Lesson 1: Be Careful When Adding To A Losing Position
First and foremost, be very careful when adding to a losing position. Certainly, the situation is muddled when applying this to Ackman's tactics in Valeant since he has been a long-term investor. At some point, he had a tidy profit in the issue.
Furthermore, be careful not to confuse the "adding to a losing position" with building one. For example, if you want to invest $1,000 in stock XYZ and are unsure if it has found a bottom, a good idea may be to invest half and be prepared to invest the other half at higher or lower prices.

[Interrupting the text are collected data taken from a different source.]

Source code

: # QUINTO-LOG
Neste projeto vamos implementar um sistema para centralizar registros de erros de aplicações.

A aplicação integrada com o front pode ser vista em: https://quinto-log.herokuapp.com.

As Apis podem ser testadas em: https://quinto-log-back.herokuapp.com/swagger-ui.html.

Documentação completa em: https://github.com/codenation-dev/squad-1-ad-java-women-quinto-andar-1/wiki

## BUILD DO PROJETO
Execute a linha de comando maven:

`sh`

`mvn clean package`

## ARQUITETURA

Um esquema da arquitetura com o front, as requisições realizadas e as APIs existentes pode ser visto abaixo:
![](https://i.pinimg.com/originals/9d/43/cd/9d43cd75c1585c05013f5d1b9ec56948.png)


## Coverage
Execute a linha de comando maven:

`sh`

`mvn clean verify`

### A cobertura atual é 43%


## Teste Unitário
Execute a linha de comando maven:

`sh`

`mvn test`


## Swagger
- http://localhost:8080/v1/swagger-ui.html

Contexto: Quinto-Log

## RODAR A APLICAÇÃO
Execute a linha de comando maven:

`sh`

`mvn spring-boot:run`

Lesson 2: Always Know Your Exits
Next, have a specific, predetermined exit strategy (good or bad). It's essential to have this in place beforehand. This may be based on technical analysis, changes in the fundamentals for the company, specific dollar amount, or a disruption in the broad market. Of course, the exit strategy can be altered to lock in some profit if the position moves in one's favor.
While the two aforementioned lessons can be applied to the individual investor, the next few can applied more specifically to money managers.
In Context: Valeant, The 'Early-Stage' Berkshire?
It may not be prudent to compare a person invested in company with one managed by the greatest investor of all time, such as Warren Buffett's Berkshire Hathaway Inc. (NYSE: BRK-A) (NYSE: BRK-B). That sets pretty high expectations that are unlikely to come to fruition.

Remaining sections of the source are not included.